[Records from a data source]

________________________________________

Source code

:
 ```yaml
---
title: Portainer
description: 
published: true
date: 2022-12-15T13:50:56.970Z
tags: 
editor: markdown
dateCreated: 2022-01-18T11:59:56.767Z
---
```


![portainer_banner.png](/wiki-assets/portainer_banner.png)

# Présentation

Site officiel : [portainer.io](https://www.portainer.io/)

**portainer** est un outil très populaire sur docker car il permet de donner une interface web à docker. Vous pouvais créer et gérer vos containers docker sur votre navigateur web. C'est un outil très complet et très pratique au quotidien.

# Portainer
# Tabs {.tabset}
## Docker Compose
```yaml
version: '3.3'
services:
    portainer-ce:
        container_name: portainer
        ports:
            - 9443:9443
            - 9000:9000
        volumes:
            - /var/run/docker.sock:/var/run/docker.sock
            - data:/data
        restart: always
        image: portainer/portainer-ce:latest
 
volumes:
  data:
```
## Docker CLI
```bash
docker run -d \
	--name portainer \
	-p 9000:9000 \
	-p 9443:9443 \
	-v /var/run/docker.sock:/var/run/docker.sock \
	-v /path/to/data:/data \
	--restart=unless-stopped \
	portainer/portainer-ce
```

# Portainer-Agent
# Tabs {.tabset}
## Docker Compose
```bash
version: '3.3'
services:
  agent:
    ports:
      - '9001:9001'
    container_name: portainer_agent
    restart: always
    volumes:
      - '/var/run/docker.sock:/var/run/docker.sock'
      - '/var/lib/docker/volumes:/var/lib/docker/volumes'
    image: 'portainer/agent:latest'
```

________________________________________

## PROBLEM TO WORK ON
Return every line above where "latest" appears.

## RESULT
        image: portainer/portainer-ce:latest
    image: 'portainer/agent:latest'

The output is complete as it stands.